冤罪で処刑され、ループする令嬢 ~生き方をかえてもダメ、婚約者をかえてもダメ。さすがにもう死にたくはないんですけど!?
「意外に謙虚なんだな」
「リーンハルト、いったい私のことを何だと思っているのよ。それはちょっと失礼なんじゃないかしら」
しかし、義弟はそれを聞き流す。
「光の魔法の属性があって、魔法師になるべく勉強しているお前に興味を持ったようだ」
そういわれるとちょっと嬉しい。苦労して勉強してきたかいがあった。しかし、その目標は自活だったが、それもアーネストの登場であっさりと覆る。自分の意志の弱さをつくづく実感した。
やはり、自活という先の見えない未来に踏み出すのは怖い。それならば、穏やかな性格の人とともに歩むことを選ぶ。アーネストがレティシアを選んでくれたと言うのなら、なおさらだ。
それよりも気になるのは、ミザリーの結婚だ。
「お姉さまが縁談に難色を示すなんて思っていなかったわ、やはりお相手に問題があるのよね。そうでしょ? リーンハルト」
レティシアはどうしてもことの顛末を知っておきたかったので、彼にたたみかける。
「しつこいな。めったなことをいうなよ。ブラウン子爵のトレバー様といえば、社交界でも評判いいし、ブラウン家はうちよりも裕福だ」
「え、トレバーって、あのトレバー様?」
聞き間違いだと思いたい。
「は? あのトレバー様か、そのトレバー様かは知らないが、ブラウン家のご令息だ」
「そんな、どうして」
ショックを受けるレティシアをみて、リーンハルトが不審そうに眉をひそめる。
「知り合い……のわけないよな。第一、レティシアは夜会にもほぼでていないし」
「ええ、ええ、そうね。
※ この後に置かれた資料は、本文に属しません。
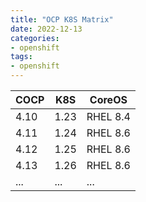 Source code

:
 ```yaml
---
title: "OCP K8S Matrix"
date: 2022-12-13
categories:
- openshift
tags:
- openshift
---
```




COCP| K8S | CoreOS |
---------|----------|---------|
 4.10 | 1.23 |RHEL 8.4|
 4.11 | 1.24 |RHEL 8.6| 
 4.12 | 1.25 |RHEL 8.6| 
 4.13 | 1.26 |RHEL 8.6|  
 ...  | ...  | ... |



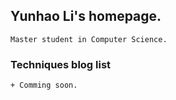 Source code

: ## Yunhao Li's homepage.
```
Master student in Computer Science.
```

### Techniques blog list
    + Comming soon.
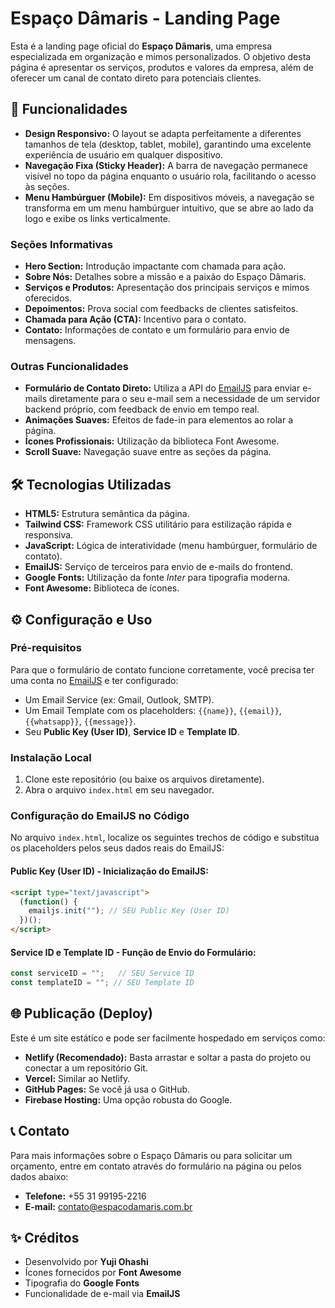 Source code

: 
# Espaço Dâmaris - Landing Page

Esta é a landing page oficial do **Espaço Dâmaris**, uma empresa especializada em organização e mimos personalizados. O objetivo desta página é apresentar os serviços, produtos e valores da empresa, além de oferecer um canal de contato direto para potenciais clientes.

## 🚀 Funcionalidades

- **Design Responsivo:** O layout se adapta perfeitamente a diferentes tamanhos de tela (desktop, tablet, mobile), garantindo uma excelente experiência de usuário em qualquer dispositivo.
- **Navegação Fixa (Sticky Header):** A barra de navegação permanece visível no topo da página enquanto o usuário rola, facilitando o acesso às seções.
- **Menu Hambúrguer (Mobile):** Em dispositivos móveis, a navegação se transforma em um menu hambúrguer intuitivo, que se abre ao lado da logo e exibe os links verticalmente.

### Seções Informativas

- **Hero Section:** Introdução impactante com chamada para ação.
- **Sobre Nós:** Detalhes sobre a missão e a paixão do Espaço Dâmaris.
- **Serviços e Produtos:** Apresentação dos principais serviços e mimos oferecidos.
- **Depoimentos:** Prova social com feedbacks de clientes satisfeitos.
- **Chamada para Ação (CTA):** Incentivo para o contato.
- **Contato:** Informações de contato e um formulário para envio de mensagens.

### Outras Funcionalidades

- **Formulário de Contato Direto:** Utiliza a API do [EmailJS](https://www.emailjs.com/) para enviar e-mails diretamente para o seu e-mail sem a necessidade de um servidor backend próprio, com feedback de envio em tempo real.
- **Animações Suaves:** Efeitos de fade-in para elementos ao rolar a página.
- **Ícones Profissionais:** Utilização da biblioteca Font Awesome.
- **Scroll Suave:** Navegação suave entre as seções da página.

## 🛠️ Tecnologias Utilizadas

- **HTML5:** Estrutura semântica da página.
- **Tailwind CSS:** Framework CSS utilitário para estilização rápida e responsiva.
- **JavaScript:** Lógica de interatividade (menu hambúrguer, formulário de contato).
- **EmailJS:** Serviço de terceiros para envio de e-mails do frontend.
- **Google Fonts:** Utilização da fonte _Inter_ para tipografia moderna.
- **Font Awesome:** Biblioteca de ícones.

## ⚙️ Configuração e Uso

### Pré-requisitos

Para que o formulário de contato funcione corretamente, você precisa ter uma conta no [EmailJS](https://www.emailjs.com/) e ter configurado:

- Um Email Service (ex: Gmail, Outlook, SMTP).
- Um Email Template com os placeholders: `{{name}}`, `{{email}}`, `{{whatsapp}}`, `{{message}}`.
- Seu **Public Key (User ID)**, **Service ID** e **Template ID**.

### Instalação Local

1. Clone este repositório (ou baixe os arquivos diretamente).
2. Abra o arquivo `index.html` em seu navegador.

### Configuração do EmailJS no Código

No arquivo `index.html`, localize os seguintes trechos de código e substitua os placeholders pelos seus dados reais do EmailJS:

#### Public Key (User ID) - Inicialização do EmailJS:

```html
<script type="text/javascript">
  (function() {
    emailjs.init(""); // SEU Public Key (User ID)
  })();
</script>
```

#### Service ID e Template ID - Função de Envio do Formulário:

```js
const serviceID = "";   // SEU Service ID
const templateID = ""; // SEU Template ID
```

## 🌐 Publicação (Deploy)

Este é um site estático e pode ser facilmente hospedado em serviços como:

- **Netlify (Recomendado):** Basta arrastar e soltar a pasta do projeto ou conectar a um repositório Git.
- **Vercel:** Similar ao Netlify.
- **GitHub Pages:** Se você já usa o GitHub.
- **Firebase Hosting:** Uma opção robusta do Google.

## 📞 Contato

Para mais informações sobre o Espaço Dâmaris ou para solicitar um orçamento, entre em contato através do formulário na página ou pelos dados abaixo:

- **Telefone:** +55 31 99195-2216  
- **E-mail:** contato@espacodamaris.com.br

## ✨ Créditos

- Desenvolvido por **Yuji Ohashi**
- Ícones fornecidos por **Font Awesome**
- Tipografia do **Google Fonts**
- Funcionalidade de e-mail via **EmailJS**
どなたか存じ上げないわ」
そう言いおいて、レティシアはふらふらとリーンハルトの部屋から出て行く。どこをどう周って自分の部屋まで戻ったか分からない。それほど、混乱していた。
なぜ、婚約者が入れ替わってしまったのだろう。
同じ伯爵家といってもアーネストの家は家格もたかく、前回も前々回もミザリーはそれを誇りにしていた。だからブラウン家に嫁ぐことに納得がいかないのだろうか?
レティシアはその自分の考えに、ぶるり震えた。まさか、今までの恨みの原因は嫉妬? そんな馬鹿なことがあるわけがない。ミザリーはいつでもレティシアより美しくすぐれていて、何もかも持っていた。